- [To do]:
Please return every line below that contains the string "human".

Stored data entries:
● ● ● ● ● ● ●

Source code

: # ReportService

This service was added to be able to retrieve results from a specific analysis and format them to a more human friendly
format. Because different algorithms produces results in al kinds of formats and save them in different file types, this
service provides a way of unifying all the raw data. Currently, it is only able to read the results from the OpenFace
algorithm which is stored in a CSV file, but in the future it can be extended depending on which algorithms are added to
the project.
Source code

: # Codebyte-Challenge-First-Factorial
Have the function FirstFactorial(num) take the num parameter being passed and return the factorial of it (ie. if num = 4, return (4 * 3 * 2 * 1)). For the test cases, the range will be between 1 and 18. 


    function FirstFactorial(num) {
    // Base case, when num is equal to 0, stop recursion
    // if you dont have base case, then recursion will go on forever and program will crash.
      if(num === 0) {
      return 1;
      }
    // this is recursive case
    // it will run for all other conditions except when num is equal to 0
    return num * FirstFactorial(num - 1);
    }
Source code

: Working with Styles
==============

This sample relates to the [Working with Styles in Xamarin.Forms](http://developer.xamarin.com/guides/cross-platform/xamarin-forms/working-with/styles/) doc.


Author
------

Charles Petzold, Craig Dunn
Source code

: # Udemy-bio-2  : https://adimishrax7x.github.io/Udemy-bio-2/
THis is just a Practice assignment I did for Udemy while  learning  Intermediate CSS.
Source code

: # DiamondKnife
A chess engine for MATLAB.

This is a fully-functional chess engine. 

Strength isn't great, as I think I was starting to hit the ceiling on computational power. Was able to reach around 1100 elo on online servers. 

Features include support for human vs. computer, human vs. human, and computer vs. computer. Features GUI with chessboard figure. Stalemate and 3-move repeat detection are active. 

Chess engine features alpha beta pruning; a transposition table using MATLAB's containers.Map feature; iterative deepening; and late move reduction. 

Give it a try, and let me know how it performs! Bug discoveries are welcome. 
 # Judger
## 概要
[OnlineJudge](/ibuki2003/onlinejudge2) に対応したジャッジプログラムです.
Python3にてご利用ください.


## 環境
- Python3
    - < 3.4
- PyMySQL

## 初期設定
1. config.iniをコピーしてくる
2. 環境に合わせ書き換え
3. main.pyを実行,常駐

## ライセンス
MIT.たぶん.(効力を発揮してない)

● ● ● ● ● ● ●

- [Solved exercise]:
This service was added to be able to retrieve results from a specific analysis and format them to a more human friendly
Features include support for human vs. computer, human vs. human, and computer vs. computer. Features GUI with chessboard figure. Stalemate and 3-move repeat detection are active. 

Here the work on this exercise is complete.